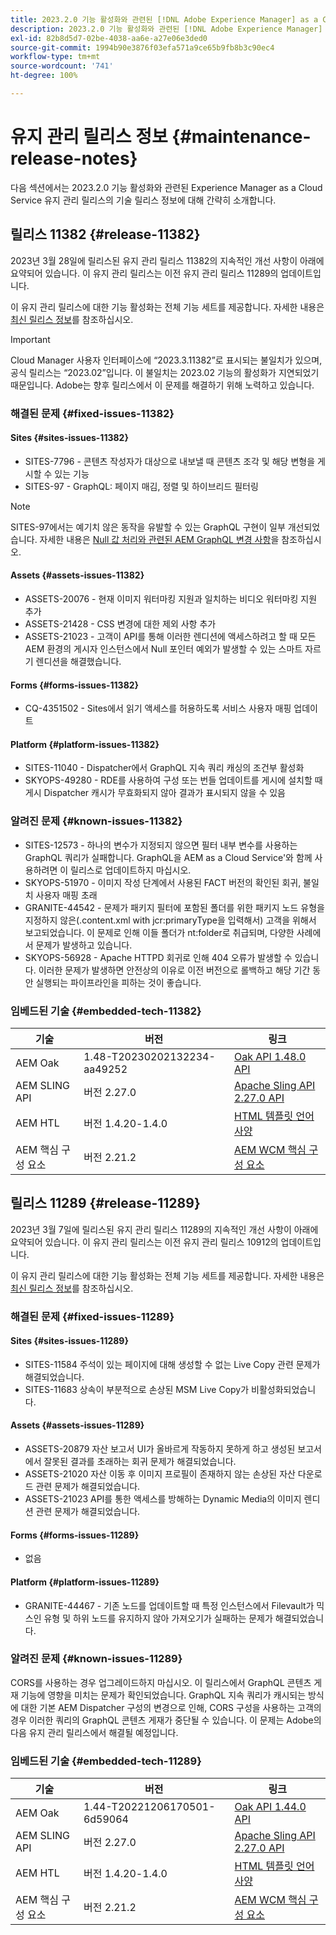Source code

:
 ```yaml
---
title: 2023.2.0 기능 활성화와 관련된 [!DNL Adobe Experience Manager] as a Cloud Service의 유지 관리 릴리스 정보입니다.
description: 2023.2.0 기능 활성화와 관련된 [!DNL Adobe Experience Manager] as a Cloud Service의 유지 관리 릴리스 정보입니다.
exl-id: 82b8d5d7-02be-4038-aa6e-a27e06e3ded0
source-git-commit: 1994b90e3876f03efa571a9ce65b9fb8b3c90ec4
workflow-type: tm+mt
source-wordcount: '741'
ht-degree: 100%

---
```


# 유지 관리 릴리스 정보 {#maintenance-release-notes}

다음 섹션에서는 2023.2.0 기능 활성화와 관련된 Experience Manager as a Cloud Service 유지 관리 릴리스의 기술 릴리스 정보에 대해 간략히 소개합니다.

## 릴리스 11382 {#release-11382}

2023년 3월 28일에 릴리스된 유지 관리 릴리스 11382의 지속적인 개선 사항이 아래에 요약되어 있습니다. 이 유지 관리 릴리스는 이전 유지 관리 릴리스 11289의 업데이트입니다.

이 유지 관리 릴리스에 대한 기능 활성화는 전체 기능 세트를 제공합니다. 자세한 내용은 [최신 릴리스 정보](/help/release-notes/release-notes-cloud/release-notes-current.md)를 참조하십시오.

>[!IMPORTANT]
>
> Cloud Manager 사용자 인터페이스에 “2023.3.11382”로 표시되는 불일치가 있으며, 공식 릴리스는 “2023.02”입니다. 이 불일치는 2023.02 기능의 활성화가 지연되었기 때문입니다.
> Adobe는 향후 릴리스에서 이 문제를 해결하기 위해 노력하고 있습니다.

### 해결된 문제 {#fixed-issues-11382}

#### Sites {#sites-issues-11382}

- SITES-7796 - 콘텐츠 작성자가 대상으로 내보낼 때 콘텐츠 조각 및 해당 변형을 게시할 수 있는 기능
- SITES-97 - GraphQL: 페이지 매김, 정렬 및 하이브리드 필터링

>[!NOTE]
>
> SITES-97에서는 예기치 않은 동작을 유발할 수 있는 GraphQL 구현이 일부 개선되었습니다. 자세한 내용은 [Null 값 처리와 관련된 AEM GraphQL 변경 사항](https://experienceleague.adobe.com/docs/experience-cloud-kcs/kbarticles/KA-21792.html)을 참조하십시오.

#### Assets {#assets-issues-11382}

- ASSETS-20076 - 현재 이미지 워터마킹 지원과 일치하는 비디오 워터마킹 지원 추가
- ASSETS-21428 - CSS 변경에 대한 제외 사항 추가
- ASSETS-21023 - 고객이 API를 통해 이러한 렌디션에 액세스하려고 할 때 모든 AEM 환경의 게시자 인스턴스에서 Null 포인터 예외가 발생할 수 있는 스마트 자르기 렌디션을 해결했습니다.

#### Forms {#forms-issues-11382}

- CQ-4351502 - Sites에서 읽기 액세스를 허용하도록 서비스 사용자 매핑 업데이트

#### Platform {#platform-issues-11382}

- SITES-11040 - Dispatcher에서 GraphQL 지속 쿼리 캐싱의 조건부 활성화
- SKYOPS-49280 - RDE를 사용하여 구성 또는 번들 업데이트를 게시에 설치할 때 게시 Dispatcher 캐시가 무효화되지 않아 결과가 표시되지 않을 수 있음

### 알려진 문제 {#known-issues-11382}

- SITES-12573 - 하나의 변수가 지정되지 않으면 필터 내부 변수를 사용하는 GraphQL 쿼리가 실패합니다. GraphQL을 AEM as a Cloud Service&#39;와 함께 사용하려면 이 릴리스로 업데이트하지 마십시오.
- SKYOPS-51970 - 이미지 작성 단계에서 사용된 FACT 버전의 확인된 회귀, 불일치 사용자 매핑 초래
- GRANITE-44542 - 문제가 패키지 필터에 포함된 폴더를 위한 패키지 노드 유형을 지정하지 않은(.content.xml with jcr:primaryType을 입력해서) 고객을 위해서 보고되었습니다. 이 문제로 인해 이들 폴더가 nt:folder로 취급되며, 다양한 사례에서 문제가 발생하고 있습니다.
- SKYOPS-56928 - Apache HTTPD 회귀로 인해 404 오류가 발생할 수 있습니다. 이러한 문제가 발생하면 안전상의 이유로 이전 버전으로 롤백하고 해당 기간 동안 실행되는 파이프라인을 피하는 것이 좋습니다.

### 임베드된 기술 {#embedded-tech-11382}

| 기술 | 버전 | 링크 |
|---|---|---|
| AEM Oak | 1.48-T20230202132234-aa49252 | [Oak API 1.48.0 API](https://www.javadoc.io/doc/org.apache.jackrabbit/oak-api/1.48.0/index.html) |
| AEM SLING API | 버전 2.27.0 | [Apache Sling API 2.27.0 API](https://www.javadoc.io/doc/org.apache.sling/org.apache.sling.api/latest/index.html) |
| AEM HTL | 버전 1.4.20-1.4.0 | [HTML 템플릿 언어 사양](https://github.com/adobe/htl-spec) |
| AEM 핵심 구성 요소 | 버전 2.21.2 | [AEM WCM 핵심 구성 요소](https://github.com/adobe/aem-core-wcm-components) |

## 릴리스 11289 {#release-11289}

2023년 3월 7일에 릴리스된 유지 관리 릴리스 11289의 지속적인 개선 사항이 아래에 요약되어 있습니다. 이 유지 관리 릴리스는 이전 유지 관리 릴리스 10912의 업데이트입니다.

이 유지 관리 릴리스에 대한 기능 활성화는 전체 기능 세트를 제공합니다. 자세한 내용은 [최신 릴리스 정보](/help/release-notes/release-notes-cloud/release-notes-current.md)를 참조하십시오.

### 해결된 문제 {#fixed-issues-11289}

#### Sites {#sites-issues-11289}

- SITES-11584 주석이 있는 페이지에 대해 생성할 수 없는 Live Copy 관련 문제가 해결되었습니다.
- SITES-11683 상속이 부분적으로 손상된 MSM Live Copy가 비활성화되었습니다.

#### Assets {#assets-issues-11289}

- ASSETS-20879 자산 보고서 UI가 올바르게 작동하지 못하게 하고 생성된 보고서에서 잘못된 결과를 초래하는 회귀 문제가 해결되었습니다.
- ASSETS-21020 자산 이동 후 이미지 프로필이 존재하지 않는 손상된 자산 다운로드 관련 문제가 해결되었습니다.
- ASSETS-21023 API를 통한 액세스를 방해하는 Dynamic Media의 이미지 렌디션 관련 문제가 해결되었습니다.

#### Forms {#forms-issues-11289}

- 없음

#### Platform {#platform-issues-11289}

- GRANITE-44467 - 기존 노드를 업데이트할 때 특정 인스턴스에서 Filevault가 믹스인 유형 및 하위 노드를 유지하지 않아 가져오기가 실패하는 문제가 해결되었습니다.

### 알려진 문제 {#known-issues-11289}

CORS를 사용하는 경우 업그레이드하지 마십시오. 이 릴리스에서 GraphQL 콘텐츠 게재 기능에 영향을 미치는 문제가 확인되었습니다. GraphQL 지속 쿼리가 캐시되는 방식에 대한 기본 AEM Dispatcher 구성의 변경으로 인해, CORS 구성을 사용하는 고객의 경우 이러한 쿼리의 GraphQL 콘텐츠 게재가 중단될 수 있습니다. 이 문제는 Adobe의 다음 유지 관리 릴리스에서 해결될 예정입니다.

### 임베드된 기술 {#embedded-tech-11289}

| 기술 | 버전 | 링크 |
|---|---|---|
| AEM Oak | 1.44-T20221206170501-6d59064 | [Oak API 1.44.0 API](https://www.javadoc.io/doc/org.apache.jackrabbit/oak-api/1.44.0/index.html) |
| AEM SLING API | 버전 2.27.0 | [Apache Sling API 2.27.0 API](https://www.javadoc.io/doc/org.apache.sling/org.apache.sling.api/latest/index.html) |
| AEM HTL | 버전 1.4.20-1.4.0 | [HTML 템플릿 언어 사양](https://github.com/adobe/htl-spec) |
| AEM 핵심 구성 요소 | 버전 2.21.2 | [AEM WCM 핵심 구성 요소](https://github.com/adobe/aem-core-wcm-components) |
____
• What is needed
A line belongs in the answer if it contains the word "활성화와"; copy every such line from the data above.

• Expected answer
title: 2023.2.0 기능 활성화와 관련된 [!DNL Adobe Experience Manager] as a Cloud Service의 유지 관리 릴리스 정보입니다.
description: 2023.2.0 기능 활성화와 관련된 [!DNL Adobe Experience Manager] as a Cloud Service의 유지 관리 릴리스 정보입니다.
다음 섹션에서는 2023.2.0 기능 활성화와 관련된 Experience Manager as a Cloud Service 유지 관리 릴리스의 기술 릴리스 정보에 대해 간략히 소개합니다.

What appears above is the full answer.